Mar 5 - Up early for our lonely breakfast in this silent hotel. Feeling down, as Bhutan was as enjoyable as I had hoped but now its over and we must return to the world of traffic and crowds.
A great deal has been said about Bhutan by visitors, and I cannot think of any who have left with any significant criticisms. The country has been able to so tightly control much about who visits, that those who make it here either don’t have to care about the cost, or (like us) who wring as much as they possibly can out of the experience. Granted, there isn’t much not to like, people do exude quiet happiness.
While here I felt like I so wanted Bhutan to succeed, in terms of being able to continue offering its people such continuity and lasting tradition. And it isn’t as though it is a Luddite paradise. Bhutan has linked with India in creating digital connectivity across many of the towns and villages. Last week, the current king’s son, Prince Jigme Namgyel Wangchuck, became Bhutan’s first digital citizen.

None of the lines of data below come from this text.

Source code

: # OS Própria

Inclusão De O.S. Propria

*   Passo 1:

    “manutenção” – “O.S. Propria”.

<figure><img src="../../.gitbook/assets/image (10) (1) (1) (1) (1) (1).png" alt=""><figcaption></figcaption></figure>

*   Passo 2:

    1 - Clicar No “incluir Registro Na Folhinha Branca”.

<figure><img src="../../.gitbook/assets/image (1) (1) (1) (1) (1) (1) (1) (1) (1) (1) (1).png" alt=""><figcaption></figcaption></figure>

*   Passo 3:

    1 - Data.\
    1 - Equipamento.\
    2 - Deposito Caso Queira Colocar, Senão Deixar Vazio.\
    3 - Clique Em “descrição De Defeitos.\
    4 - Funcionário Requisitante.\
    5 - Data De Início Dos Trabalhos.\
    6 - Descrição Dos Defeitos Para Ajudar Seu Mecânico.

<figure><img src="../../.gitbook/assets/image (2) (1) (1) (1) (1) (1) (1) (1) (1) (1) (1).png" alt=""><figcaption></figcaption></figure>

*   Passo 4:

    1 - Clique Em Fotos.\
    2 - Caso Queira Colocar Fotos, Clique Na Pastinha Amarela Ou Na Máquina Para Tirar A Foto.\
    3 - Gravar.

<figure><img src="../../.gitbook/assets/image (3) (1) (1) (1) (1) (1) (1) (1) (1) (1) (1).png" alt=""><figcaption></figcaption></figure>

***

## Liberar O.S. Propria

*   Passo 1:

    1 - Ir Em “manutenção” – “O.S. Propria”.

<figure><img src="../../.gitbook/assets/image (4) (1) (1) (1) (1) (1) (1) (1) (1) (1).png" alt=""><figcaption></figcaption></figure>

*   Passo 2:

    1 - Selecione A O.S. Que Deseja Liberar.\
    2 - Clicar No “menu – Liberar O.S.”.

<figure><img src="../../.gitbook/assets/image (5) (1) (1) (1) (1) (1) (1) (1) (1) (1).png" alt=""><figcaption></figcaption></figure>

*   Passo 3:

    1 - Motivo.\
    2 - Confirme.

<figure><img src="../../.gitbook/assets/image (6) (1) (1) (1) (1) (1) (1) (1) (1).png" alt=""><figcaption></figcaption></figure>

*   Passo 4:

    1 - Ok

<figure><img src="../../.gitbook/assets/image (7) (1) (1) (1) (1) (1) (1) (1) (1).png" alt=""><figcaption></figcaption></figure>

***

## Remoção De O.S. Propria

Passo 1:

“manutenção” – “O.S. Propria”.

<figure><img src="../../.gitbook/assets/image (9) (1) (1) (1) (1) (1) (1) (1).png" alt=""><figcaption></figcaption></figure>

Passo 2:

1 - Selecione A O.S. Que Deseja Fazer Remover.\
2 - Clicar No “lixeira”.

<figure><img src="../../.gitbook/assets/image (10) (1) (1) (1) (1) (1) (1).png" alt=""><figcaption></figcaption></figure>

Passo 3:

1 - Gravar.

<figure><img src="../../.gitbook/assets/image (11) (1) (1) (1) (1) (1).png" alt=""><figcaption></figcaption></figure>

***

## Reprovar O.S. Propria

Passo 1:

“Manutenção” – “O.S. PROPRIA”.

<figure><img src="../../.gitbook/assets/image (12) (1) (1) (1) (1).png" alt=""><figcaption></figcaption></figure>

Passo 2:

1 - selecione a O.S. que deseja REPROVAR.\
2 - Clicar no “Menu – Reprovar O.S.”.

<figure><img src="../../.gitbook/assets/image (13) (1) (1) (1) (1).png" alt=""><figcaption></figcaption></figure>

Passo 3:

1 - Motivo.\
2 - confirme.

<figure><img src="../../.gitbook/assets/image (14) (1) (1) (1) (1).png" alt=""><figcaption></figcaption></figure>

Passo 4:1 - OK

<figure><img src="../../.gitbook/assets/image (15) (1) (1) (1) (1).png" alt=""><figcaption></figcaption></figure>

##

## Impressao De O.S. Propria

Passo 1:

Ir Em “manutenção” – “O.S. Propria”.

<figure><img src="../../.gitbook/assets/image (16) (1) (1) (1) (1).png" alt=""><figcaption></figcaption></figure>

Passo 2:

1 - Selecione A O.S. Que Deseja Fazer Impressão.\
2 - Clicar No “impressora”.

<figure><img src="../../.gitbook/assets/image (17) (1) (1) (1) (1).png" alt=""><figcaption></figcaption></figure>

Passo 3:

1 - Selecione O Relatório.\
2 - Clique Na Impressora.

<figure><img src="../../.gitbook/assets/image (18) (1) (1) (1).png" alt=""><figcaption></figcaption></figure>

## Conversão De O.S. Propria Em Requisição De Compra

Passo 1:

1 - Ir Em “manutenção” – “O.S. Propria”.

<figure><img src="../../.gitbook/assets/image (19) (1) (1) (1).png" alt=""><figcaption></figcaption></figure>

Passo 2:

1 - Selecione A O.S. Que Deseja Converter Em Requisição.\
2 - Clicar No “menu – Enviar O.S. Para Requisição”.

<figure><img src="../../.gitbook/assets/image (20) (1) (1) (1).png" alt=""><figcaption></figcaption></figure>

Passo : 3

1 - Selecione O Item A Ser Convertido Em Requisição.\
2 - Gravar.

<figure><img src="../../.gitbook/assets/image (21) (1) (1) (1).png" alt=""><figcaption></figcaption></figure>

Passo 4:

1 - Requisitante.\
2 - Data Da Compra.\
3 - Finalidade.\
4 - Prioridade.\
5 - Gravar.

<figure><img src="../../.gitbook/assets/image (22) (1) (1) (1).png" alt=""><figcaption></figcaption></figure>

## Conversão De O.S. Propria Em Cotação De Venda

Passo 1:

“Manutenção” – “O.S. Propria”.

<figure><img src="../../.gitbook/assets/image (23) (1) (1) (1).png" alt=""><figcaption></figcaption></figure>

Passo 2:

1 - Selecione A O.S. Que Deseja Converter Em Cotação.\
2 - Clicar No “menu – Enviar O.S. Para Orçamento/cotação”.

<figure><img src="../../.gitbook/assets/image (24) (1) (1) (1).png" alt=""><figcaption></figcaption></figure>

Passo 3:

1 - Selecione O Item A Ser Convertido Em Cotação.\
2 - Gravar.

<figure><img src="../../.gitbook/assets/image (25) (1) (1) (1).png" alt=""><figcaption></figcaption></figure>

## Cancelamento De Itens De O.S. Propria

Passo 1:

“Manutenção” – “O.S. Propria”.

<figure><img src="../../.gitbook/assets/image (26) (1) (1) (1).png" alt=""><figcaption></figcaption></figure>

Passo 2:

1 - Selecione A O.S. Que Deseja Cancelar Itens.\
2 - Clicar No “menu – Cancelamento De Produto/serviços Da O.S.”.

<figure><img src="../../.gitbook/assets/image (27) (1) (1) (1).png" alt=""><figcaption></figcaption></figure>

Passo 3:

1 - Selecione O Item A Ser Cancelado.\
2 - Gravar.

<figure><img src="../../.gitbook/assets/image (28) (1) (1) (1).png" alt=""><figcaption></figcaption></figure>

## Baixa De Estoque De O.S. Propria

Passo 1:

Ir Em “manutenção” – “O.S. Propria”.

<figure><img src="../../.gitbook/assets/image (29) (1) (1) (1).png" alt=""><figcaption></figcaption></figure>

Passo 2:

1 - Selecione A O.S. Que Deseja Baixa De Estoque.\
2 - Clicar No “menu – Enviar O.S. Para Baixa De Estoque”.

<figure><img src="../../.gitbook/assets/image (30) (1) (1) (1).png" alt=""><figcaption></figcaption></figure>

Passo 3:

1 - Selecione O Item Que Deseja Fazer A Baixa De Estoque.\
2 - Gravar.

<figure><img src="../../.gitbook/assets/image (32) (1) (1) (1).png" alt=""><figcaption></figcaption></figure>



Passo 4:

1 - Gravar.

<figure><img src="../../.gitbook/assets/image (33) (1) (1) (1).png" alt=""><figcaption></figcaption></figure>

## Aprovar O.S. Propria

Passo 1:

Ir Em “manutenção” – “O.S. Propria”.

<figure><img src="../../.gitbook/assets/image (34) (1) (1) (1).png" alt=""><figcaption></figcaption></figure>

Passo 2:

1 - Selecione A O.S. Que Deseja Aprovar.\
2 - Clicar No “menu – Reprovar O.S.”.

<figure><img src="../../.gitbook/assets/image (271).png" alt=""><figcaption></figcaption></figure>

At the same time, I so do NOT want to see Bhutan be only a rich person’s playground. I saw one visitor family with two young children during our visit, otherwise the demographic was old and wealthy. I recently read an article about tourism in Thailand, where the government was debating how they might ‘filter’ types of tourists to only get ‘the right groups’ and weed out the others. The criteria were clear enough, relating directly to the expected level of spending. And of course, the only way to prove spending is that the tourist demonstrates, before entering the country, that they have already made hotel and tour reservations of a certain monetary level. So a soft Bhutan-style approach.